**** Task inputs ****

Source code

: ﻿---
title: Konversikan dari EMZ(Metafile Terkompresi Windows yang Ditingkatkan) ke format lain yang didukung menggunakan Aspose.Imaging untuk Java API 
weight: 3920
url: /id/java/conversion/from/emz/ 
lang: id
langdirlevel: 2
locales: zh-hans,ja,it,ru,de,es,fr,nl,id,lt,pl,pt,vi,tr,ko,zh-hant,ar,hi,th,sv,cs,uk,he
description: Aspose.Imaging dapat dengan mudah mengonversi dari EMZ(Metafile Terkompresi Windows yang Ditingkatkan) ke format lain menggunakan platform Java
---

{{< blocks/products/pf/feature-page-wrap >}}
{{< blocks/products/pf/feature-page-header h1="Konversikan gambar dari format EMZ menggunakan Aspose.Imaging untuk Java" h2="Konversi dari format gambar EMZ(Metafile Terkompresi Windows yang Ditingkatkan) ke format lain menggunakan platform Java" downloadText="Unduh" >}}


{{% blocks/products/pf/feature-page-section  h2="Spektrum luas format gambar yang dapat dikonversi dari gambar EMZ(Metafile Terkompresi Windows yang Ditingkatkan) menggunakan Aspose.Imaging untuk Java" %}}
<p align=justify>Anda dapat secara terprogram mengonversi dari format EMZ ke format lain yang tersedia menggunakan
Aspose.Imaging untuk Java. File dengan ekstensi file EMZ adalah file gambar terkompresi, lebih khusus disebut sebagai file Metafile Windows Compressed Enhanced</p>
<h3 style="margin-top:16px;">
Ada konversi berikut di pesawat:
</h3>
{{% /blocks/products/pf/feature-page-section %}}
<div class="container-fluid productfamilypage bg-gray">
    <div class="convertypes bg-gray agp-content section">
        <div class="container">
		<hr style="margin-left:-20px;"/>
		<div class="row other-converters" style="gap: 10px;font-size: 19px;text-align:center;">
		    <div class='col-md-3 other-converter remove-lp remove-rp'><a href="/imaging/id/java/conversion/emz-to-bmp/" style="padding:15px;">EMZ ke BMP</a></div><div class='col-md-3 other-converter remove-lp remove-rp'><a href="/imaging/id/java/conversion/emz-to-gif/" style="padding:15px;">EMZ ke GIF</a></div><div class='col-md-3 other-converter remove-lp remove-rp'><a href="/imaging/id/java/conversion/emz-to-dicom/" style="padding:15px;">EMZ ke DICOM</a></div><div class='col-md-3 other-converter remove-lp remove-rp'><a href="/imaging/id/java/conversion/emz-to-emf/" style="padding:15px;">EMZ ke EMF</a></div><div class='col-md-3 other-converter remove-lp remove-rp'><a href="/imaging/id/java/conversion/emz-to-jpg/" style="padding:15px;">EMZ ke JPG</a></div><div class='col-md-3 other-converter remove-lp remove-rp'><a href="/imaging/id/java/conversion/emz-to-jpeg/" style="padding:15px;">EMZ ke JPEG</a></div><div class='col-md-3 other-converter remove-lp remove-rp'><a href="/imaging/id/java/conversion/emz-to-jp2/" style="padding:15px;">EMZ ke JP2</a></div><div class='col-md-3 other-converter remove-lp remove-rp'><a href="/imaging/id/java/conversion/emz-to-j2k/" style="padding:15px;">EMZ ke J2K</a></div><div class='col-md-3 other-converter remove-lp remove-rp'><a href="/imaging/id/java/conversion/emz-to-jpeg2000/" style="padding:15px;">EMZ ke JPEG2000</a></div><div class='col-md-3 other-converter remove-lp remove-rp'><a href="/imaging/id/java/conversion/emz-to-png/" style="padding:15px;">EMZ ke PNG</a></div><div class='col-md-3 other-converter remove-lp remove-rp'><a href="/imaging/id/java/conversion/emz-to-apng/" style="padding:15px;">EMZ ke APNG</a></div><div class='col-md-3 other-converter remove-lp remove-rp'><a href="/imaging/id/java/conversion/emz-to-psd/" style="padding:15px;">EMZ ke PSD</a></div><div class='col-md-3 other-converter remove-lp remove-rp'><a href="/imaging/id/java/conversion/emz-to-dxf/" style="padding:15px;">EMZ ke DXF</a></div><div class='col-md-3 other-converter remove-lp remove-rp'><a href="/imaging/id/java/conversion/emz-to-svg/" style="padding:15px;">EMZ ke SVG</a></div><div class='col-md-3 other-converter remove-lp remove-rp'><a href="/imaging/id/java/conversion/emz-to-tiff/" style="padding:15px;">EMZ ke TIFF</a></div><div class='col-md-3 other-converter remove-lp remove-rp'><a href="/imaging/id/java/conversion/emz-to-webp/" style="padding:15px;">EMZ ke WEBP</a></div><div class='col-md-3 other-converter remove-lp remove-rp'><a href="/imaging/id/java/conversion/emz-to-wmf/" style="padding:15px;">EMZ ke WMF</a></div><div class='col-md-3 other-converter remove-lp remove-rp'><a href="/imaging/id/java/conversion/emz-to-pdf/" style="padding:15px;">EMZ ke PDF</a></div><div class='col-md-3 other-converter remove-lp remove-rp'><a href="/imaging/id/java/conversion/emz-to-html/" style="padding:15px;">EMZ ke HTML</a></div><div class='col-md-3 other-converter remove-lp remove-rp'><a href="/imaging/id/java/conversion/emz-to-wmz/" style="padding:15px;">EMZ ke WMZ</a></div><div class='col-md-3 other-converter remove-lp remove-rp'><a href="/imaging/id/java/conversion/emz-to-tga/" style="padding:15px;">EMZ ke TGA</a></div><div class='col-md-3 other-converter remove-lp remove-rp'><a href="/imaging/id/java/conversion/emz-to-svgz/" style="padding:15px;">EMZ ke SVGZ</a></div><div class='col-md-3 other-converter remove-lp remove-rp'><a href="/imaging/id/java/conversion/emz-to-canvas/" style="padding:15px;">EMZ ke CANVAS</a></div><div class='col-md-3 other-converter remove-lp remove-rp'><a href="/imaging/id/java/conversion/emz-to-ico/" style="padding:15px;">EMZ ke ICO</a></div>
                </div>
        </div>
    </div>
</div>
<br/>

****

Task ->
Quote each line above in full, word for word.

Written response ->
Source code

: ﻿---
title: Konversikan dari EMZ(Metafile Terkompresi Windows yang Ditingkatkan) ke format lain yang didukung menggunakan Aspose.Imaging untuk Java API 
weight: 3920
url: /id/java/conversion/from/emz/ 
lang: id
langdirlevel: 2
locales: zh-hans,ja,it,ru,de,es,fr,nl,id,lt,pl,pt,vi,tr,ko,zh-hant,ar,hi,th,sv,cs,uk,he
description: Aspose.Imaging dapat dengan mudah mengonversi dari EMZ(Metafile Terkompresi Windows yang Ditingkatkan) ke format lain menggunakan platform Java
---

{{< blocks/products/pf/feature-page-wrap >}}
{{< blocks/products/pf/feature-page-header h1="Konversikan gambar dari format EMZ menggunakan Aspose.Imaging untuk Java" h2="Konversi dari format gambar EMZ(Metafile Terkompresi Windows yang Ditingkatkan) ke format lain menggunakan platform Java" downloadText="Unduh" >}}


{{% blocks/products/pf/feature-page-section  h2="Spektrum luas format gambar yang dapat dikonversi dari gambar EMZ(Metafile Terkompresi Windows yang Ditingkatkan) menggunakan Aspose.Imaging untuk Java" %}}
<p align=justify>Anda dapat secara terprogram mengonversi dari format EMZ ke format lain yang tersedia menggunakan
Aspose.Imaging untuk Java. File dengan ekstensi file EMZ adalah file gambar terkompresi, lebih khusus disebut sebagai file Metafile Windows Compressed Enhanced</p>
<h3 style="margin-top:16px;">
Ada konversi berikut di pesawat:
</h3>
{{% /blocks/products/pf/feature-page-section %}}
<div class="container-fluid productfamilypage bg-gray">
    <div class="convertypes bg-gray agp-content section">
        <div class="container">
		<hr style="margin-left:-20px;"/>
		<div class="row other-converters" style="gap: 10px;font-size: 19px;text-align:center;">
		    <div class='col-md-3 other-converter remove-lp remove-rp'><a href="/imaging/id/java/conversion/emz-to-bmp/" style="padding:15px;">EMZ ke BMP</a></div><div class='col-md-3 other-converter remove-lp remove-rp'><a href="/imaging/id/java/conversion/emz-to-gif/" style="padding:15px;">EMZ ke GIF</a></div><div class='col-md-3 other-converter remove-lp remove-rp'><a href="/imaging/id/java/conversion/emz-to-dicom/" style="padding:15px;">EMZ ke DICOM</a></div><div class='col-md-3 other-converter remove-lp remove-rp'><a href="/imaging/id/java/conversion/emz-to-emf/" style="padding:15px;">EMZ ke EMF</a></div><div class='col-md-3 other-converter remove-lp remove-rp'><a href="/imaging/id/java/conversion/emz-to-jpg/" style="padding:15px;">EMZ ke JPG</a></div><div class='col-md-3 other-converter remove-lp remove-rp'><a href="/imaging/id/java/conversion/emz-to-jpeg/" style="padding:15px;">EMZ ke JPEG</a></div><div class='col-md-3 other-converter remove-lp remove-rp'><a href="/imaging/id/java/conversion/emz-to-jp2/" style="padding:15px;">EMZ ke JP2</a></div><div class='col-md-3 other-converter remove-lp remove-rp'><a href="/imaging/id/java/conversion/emz-to-j2k/" style="padding:15px;">EMZ ke J2K</a></div><div class='col-md-3 other-converter remove-lp remove-rp'><a href="/imaging/id/java/conversion/emz-to-jpeg2000/" style="padding:15px;">EMZ ke JPEG2000</a></div><div class='col-md-3 other-converter remove-lp remove-rp'><a href="/imaging/id/java/conversion/emz-to-png/" style="padding:15px;">EMZ ke PNG</a></div><div class='col-md-3 other-converter remove-lp remove-rp'><a href="/imaging/id/java/conversion/emz-to-apng/" style="padding:15px;">EMZ ke APNG</a></div><div class='col-md-3 other-converter remove-lp remove-rp'><a href="/imaging/id/java/conversion/emz-to-psd/" style="padding:15px;">EMZ ke PSD</a></div><div class='col-md-3 other-converter remove-lp remove-rp'><a href="/imaging/id/java/conversion/emz-to-dxf/" style="padding:15px;">EMZ ke DXF</a></div><div class='col-md-3 other-converter remove-lp remove-rp'><a href="/imaging/id/java/conversion/emz-to-svg/" style="padding:15px;">EMZ ke SVG</a></div><div class='col-md-3 other-converter remove-lp remove-rp'><a href="/imaging/id/java/conversion/emz-to-tiff/" style="padding:15px;">EMZ ke TIFF</a></div><div class='col-md-3 other-converter remove-lp remove-rp'><a href="/imaging/id/java/conversion/emz-to-webp/" style="padding:15px;">EMZ ke WEBP</a></div><div class='col-md-3 other-converter remove-lp remove-rp'><a href="/imaging/id/java/conversion/emz-to-wmf/" style="padding:15px;">EMZ ke WMF</a></div><div class='col-md-3 other-converter remove-lp remove-rp'><a href="/imaging/id/java/conversion/emz-to-pdf/" style="padding:15px;">EMZ ke PDF</a></div><div class='col-md-3 other-converter remove-lp remove-rp'><a href="/imaging/id/java/conversion/emz-to-html/" style="padding:15px;">EMZ ke HTML</a></div><div class='col-md-3 other-converter remove-lp remove-rp'><a href="/imaging/id/java/conversion/emz-to-wmz/" style="padding:15px;">EMZ ke WMZ</a></div><div class='col-md-3 other-converter remove-lp remove-rp'><a href="/imaging/id/java/conversion/emz-to-tga/" style="padding:15px;">EMZ ke TGA</a></div><div class='col-md-3 other-converter remove-lp remove-rp'><a href="/imaging/id/java/conversion/emz-to-svgz/" style="padding:15px;">EMZ ke SVGZ</a></div><div class='col-md-3 other-converter remove-lp remove-rp'><a href="/imaging/id/java/conversion/emz-to-canvas/" style="padding:15px;">EMZ ke CANVAS</a></div><div class='col-md-3 other-converter remove-lp remove-rp'><a href="/imaging/id/java/conversion/emz-to-ico/" style="padding:15px;">EMZ ke ICO</a></div>
                </div>
        </div>
    </div>
</div>
<br/>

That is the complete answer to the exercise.